Fast-food customers want bigger burgers that won't break the bank—and McDonald's wants to meet that demand.
During a meeting with investors on Dec. 6, a McDonald's executive revealed that the company plans to launch larger burgers at its restaurants in the future. According to the company, data and research show that customers want bigger burgers that aren't too pricey, easy to access, and can satisfy bigger appetites.
"We've listened to our customers. And we understand their desire for larger, high-quality burgers that fill you up and are delivered in a convenient and affordable way," said Jo Sempels, McDonald's president of international developmental licensed markets.

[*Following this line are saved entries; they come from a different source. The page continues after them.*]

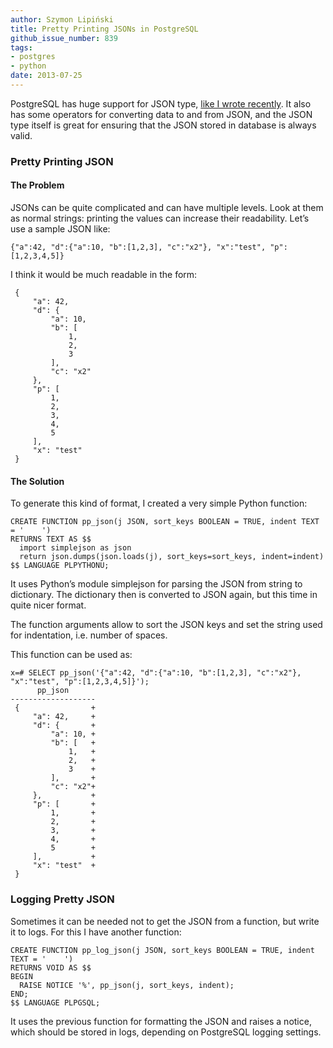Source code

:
```yaml
---
author: Szymon Lipiński
title: Pretty Printing JSONs in PostgreSQL
github_issue_number: 839
tags:
- postgres
- python
date: 2013-07-25
---
```


PostgreSQL has huge support for JSON type, [ like I wrote recently](/blog/2013/06/postgresql-as-nosql-with-data-validation/). It also has some operators for converting data to and from JSON, and the JSON type itself is great for ensuring that the JSON stored in database is always valid.

### Pretty Printing JSON

#### The Problem

JSONs can be quite complicated and can have multiple levels. Look at them as normal strings: printing the values can increase their readability. Let’s use a sample JSON like:

```
{"a":42, "d":{"a":10, "b":[1,2,3], "c":"x2"}, "x":"test", "p":[1,2,3,4,5]}
```

I think it would be much readable in the form:

```
 {
     "a": 42,
     "d": {
         "a": 10,
         "b": [
             1,
             2,
             3
         ],
         "c": "x2"
     },
     "p": [
         1,
         2,
         3,
         4,
         5
     ],
     "x": "test"
 }
```

#### The Solution

To generate this kind of format, I created a very simple Python function:

```
CREATE FUNCTION pp_json(j JSON, sort_keys BOOLEAN = TRUE, indent TEXT = '    ')
RETURNS TEXT AS $$
  import simplejson as json
  return json.dumps(json.loads(j), sort_keys=sort_keys, indent=indent)
$$ LANGUAGE PLPYTHONU;
```

It uses Python’s module simplejson for parsing the JSON from string to dictionary. The dictionary then is converted to JSON again, but this time in quite nicer format.

The function arguments allow to sort the JSON keys and set the string used for indentation, i.e. number of spaces.

This function can be used as:

```
x=# SELECT pp_json('{"a":42, "d":{"a":10, "b":[1,2,3], "c":"x2"}, "x":"test", "p":[1,2,3,4,5]}');
      pp_json
-------------------
 {                +
     "a": 42,     +
     "d": {       +
         "a": 10, +
         "b": [   +
             1,   +
             2,   +
             3    +
         ],       +
         "c": "x2"+
     },           +
     "p": [       +
         1,       +
         2,       +
         3,       +
         4,       +
         5        +
     ],           +
     "x": "test"  +
 }
```

### Logging Pretty JSON

Sometimes it can be needed not to get the JSON from a function, but write it to logs. For this I have another function:

```
CREATE FUNCTION pp_log_json(j JSON, sort_keys BOOLEAN = TRUE, indent TEXT = '    ')
RETURNS VOID AS $$
BEGIN
  RAISE NOTICE '%', pp_json(j, sort_keys, indent);
END;
$$ LANGUAGE PLPGSQL;
```

It uses the previous function for formatting the JSON and raises a notice, which should be stored in logs, depending on PostgreSQL logging settings.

Sempels added that McDonald's plans to test larger burger options in a few markets and then roll them out across the globe once it finds one it wants to stick with. In a separate interview with CNN yesterday, McDonald's CEO Chris Kempczinski said that the United States is one of the markets where it wants to debut these sizable burgers.
"In the U.S., in a number of markets, around the world, having a larger burger is an opportunity," Kempczinski said. "We're working on that. That is something that you should expect in the future."
Both Kempczinski and Sempels were pretty vague about the details on these bigger burgers and when customers will see them hit menus. However, Kempczinski did indicate that the new burgers won't be too pricey despite being larger.
"We think we're going to be able to deliver a great tasting large burger at a superior value to what [customers] can get anywhere else," Kempczinski told CNN.
While customers await these extra-large burgers, they can look forward to some exciting changes to the burgers McDonald's already offers. Back in April, McDonald's revealed plans for several upgrades to its signature burgers, including using softer buns toasted to a perfect golden brown, cooking onions directly on the burger patties, and ensuring that all cheese is perfectly melted.
Chris Young, McDonald's senior director of global menu strategy, announced in an interview last week that there will be far more changes to the burgers than initially announced. Young told The Wall Street Journal that the chain is making more than 50 upgrades to its burgers—the biggest improvements to McDonald's core menu items in decades. For example, the beef patties for McDonald's Big Macs will be cooked smaller batches for a more uniform sear and the bun will be changed to a buttery brioche.